ヨーロッパの鉄道との付き合い30

 

 私のヨーロッパ鉄道旅行の事始めは30年程も前のことになる.その前にドイツ製の鉄道模型に手を出していて,あげくに,実物の走る様を体験しなければと思い立ったのだ.行ってみて,当時の日本の鉄道旅行との格差にカルチャーショックを受けた.あまりにも優雅で楽しく美しく,鉄道が単なる移動の手段ではないことに気がついたからである.

 当時に比べるとヨーロッパの鉄道も変貌をとげた.フランスのTGV,ドイツのICEなどのいわゆる新幹線系が主流になって情緒がなくなり,昨今は車両メーカーの整理統合が進んだ結果,車両が画一化されて面白味が薄れてきた.もう一つ加えると,東洋人の顔が猛烈に増えたことだろうか.

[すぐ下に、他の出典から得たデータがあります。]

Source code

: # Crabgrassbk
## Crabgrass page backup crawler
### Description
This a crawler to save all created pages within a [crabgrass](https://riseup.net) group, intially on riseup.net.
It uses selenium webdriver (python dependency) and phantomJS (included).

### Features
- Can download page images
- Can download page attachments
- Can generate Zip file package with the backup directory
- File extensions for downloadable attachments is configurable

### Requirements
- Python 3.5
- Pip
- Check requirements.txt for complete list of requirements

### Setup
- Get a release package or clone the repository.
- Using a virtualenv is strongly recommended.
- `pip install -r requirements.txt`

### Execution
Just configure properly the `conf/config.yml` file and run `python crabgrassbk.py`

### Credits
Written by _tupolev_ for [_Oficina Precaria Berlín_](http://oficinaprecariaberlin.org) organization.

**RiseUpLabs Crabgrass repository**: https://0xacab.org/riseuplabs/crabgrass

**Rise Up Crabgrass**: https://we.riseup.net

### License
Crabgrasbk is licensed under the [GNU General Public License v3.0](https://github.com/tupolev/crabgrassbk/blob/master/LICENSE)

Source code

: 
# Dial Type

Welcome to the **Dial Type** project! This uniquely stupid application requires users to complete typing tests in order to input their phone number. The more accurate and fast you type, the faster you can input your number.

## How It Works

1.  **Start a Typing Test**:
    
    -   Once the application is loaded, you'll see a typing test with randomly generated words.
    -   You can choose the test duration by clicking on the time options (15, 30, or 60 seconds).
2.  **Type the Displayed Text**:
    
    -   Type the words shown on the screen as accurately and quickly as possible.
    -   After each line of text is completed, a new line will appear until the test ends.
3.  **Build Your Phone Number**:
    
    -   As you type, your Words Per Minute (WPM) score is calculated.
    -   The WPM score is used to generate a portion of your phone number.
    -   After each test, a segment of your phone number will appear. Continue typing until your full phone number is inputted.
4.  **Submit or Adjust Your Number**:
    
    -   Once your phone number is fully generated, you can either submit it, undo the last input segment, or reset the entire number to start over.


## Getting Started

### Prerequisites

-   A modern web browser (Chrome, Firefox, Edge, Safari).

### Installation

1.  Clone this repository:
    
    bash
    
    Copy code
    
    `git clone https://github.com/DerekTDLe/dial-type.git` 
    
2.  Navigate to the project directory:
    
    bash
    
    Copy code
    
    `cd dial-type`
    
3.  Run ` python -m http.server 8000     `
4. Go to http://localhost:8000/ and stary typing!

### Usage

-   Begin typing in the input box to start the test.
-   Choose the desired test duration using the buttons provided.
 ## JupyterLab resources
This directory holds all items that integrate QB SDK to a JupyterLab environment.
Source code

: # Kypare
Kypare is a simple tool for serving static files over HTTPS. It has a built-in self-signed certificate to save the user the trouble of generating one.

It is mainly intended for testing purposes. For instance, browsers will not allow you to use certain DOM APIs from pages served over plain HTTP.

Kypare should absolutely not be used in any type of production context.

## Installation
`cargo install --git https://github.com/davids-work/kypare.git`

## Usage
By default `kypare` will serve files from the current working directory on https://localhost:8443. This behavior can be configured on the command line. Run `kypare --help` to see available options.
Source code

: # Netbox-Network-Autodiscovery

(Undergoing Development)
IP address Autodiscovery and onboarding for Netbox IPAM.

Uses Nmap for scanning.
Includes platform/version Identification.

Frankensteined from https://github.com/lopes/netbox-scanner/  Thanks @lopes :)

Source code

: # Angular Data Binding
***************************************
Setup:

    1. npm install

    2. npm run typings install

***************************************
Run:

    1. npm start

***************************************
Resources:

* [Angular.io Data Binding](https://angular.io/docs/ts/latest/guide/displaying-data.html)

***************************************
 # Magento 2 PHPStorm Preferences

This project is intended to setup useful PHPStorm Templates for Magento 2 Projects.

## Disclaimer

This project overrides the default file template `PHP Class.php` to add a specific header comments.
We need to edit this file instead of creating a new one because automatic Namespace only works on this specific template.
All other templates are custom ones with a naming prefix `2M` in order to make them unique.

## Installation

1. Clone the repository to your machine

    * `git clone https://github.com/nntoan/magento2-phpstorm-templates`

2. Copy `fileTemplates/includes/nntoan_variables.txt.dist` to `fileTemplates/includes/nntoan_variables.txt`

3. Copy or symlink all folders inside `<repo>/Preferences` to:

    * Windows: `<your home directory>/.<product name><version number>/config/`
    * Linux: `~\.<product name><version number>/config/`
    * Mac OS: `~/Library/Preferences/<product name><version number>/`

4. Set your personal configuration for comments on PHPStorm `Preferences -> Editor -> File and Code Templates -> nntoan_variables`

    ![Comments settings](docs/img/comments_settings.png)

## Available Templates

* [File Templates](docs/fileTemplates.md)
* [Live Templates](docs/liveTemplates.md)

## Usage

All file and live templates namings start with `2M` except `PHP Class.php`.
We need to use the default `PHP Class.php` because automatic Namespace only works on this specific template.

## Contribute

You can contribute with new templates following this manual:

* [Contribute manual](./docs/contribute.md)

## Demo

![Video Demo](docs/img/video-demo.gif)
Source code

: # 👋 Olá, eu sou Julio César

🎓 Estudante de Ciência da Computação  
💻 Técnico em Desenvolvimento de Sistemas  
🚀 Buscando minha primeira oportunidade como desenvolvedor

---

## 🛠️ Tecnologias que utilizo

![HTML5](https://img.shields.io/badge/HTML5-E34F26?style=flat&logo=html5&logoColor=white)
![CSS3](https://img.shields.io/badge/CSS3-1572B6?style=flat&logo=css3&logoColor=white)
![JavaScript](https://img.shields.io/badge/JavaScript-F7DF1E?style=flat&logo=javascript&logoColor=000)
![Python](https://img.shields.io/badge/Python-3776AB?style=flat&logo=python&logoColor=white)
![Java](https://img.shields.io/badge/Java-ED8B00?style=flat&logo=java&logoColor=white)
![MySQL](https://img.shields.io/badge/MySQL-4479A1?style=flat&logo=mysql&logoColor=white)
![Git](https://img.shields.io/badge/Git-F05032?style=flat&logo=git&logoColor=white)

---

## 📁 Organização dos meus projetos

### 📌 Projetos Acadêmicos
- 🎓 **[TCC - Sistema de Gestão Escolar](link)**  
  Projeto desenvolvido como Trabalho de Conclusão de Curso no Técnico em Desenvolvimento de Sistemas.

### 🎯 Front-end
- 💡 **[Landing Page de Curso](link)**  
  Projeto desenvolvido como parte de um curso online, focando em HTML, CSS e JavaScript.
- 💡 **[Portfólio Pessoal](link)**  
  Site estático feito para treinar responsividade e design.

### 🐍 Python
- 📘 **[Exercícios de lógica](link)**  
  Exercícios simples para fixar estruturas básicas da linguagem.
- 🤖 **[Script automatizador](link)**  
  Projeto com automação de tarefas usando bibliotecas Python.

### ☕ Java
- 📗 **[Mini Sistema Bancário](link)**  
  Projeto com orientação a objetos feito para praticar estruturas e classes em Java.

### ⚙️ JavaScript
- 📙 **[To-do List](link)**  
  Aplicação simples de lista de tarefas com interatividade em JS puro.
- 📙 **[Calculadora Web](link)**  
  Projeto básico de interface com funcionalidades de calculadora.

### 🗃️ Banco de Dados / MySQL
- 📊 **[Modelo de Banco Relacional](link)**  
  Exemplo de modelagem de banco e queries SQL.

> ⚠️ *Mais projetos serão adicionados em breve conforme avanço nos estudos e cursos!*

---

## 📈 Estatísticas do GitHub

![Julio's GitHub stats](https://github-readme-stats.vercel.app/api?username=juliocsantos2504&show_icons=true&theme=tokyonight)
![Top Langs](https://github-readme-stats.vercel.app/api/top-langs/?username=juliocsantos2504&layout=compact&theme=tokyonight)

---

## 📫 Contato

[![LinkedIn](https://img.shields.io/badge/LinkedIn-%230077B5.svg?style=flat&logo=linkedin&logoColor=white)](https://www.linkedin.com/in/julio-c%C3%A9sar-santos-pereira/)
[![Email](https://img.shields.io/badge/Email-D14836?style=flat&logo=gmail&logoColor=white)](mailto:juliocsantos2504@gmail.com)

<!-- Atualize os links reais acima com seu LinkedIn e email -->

 そうではあっても車窓までもが一変したわけではない.都市化が進んだり,氷河が後退したようなところはあるにしてもなお,トンガリ帽子の教会,緑の牧場,白銀の峻嶺,紺碧の湖を展開し続けてくれているのだ.

 私が特に好きなのはスイス,オーストリアなどの,いわゆるアルプスの鉄道である.車窓は素晴らしいし,そのシステムも面白い.標高3500m近くにまで登る電車,とてつもない急勾配をケーブルに頼らず自力でよじ登ったり,SLに押し上げられる登山鉄道,そして息を呑む橋梁など,繰り返し訪れてはカメラに収めている.

 旅行はほとんど一人である.宿泊地も決めていず行き当たりばったりである.鉄道を追いかけるような旅では,同行者がいたとしても互いに迷惑するだけだろう.言葉をどうするのかとよく聞かれるが,フィンランド語からギリシャ語,ポルトガル語までできるわけがない.だから勉強もしない.英語のカケラだけで強引に通すのである.無理が通れば道理引っ込むというではないか.

 旅行費用を少しでも補おうと,成果を鉄道専門誌に掲載したり書籍にまとめたりしている.多くは『鉄道ジャーナル』誌に21編,書籍は6冊のほかに共同執筆ものや,模型関係などもある.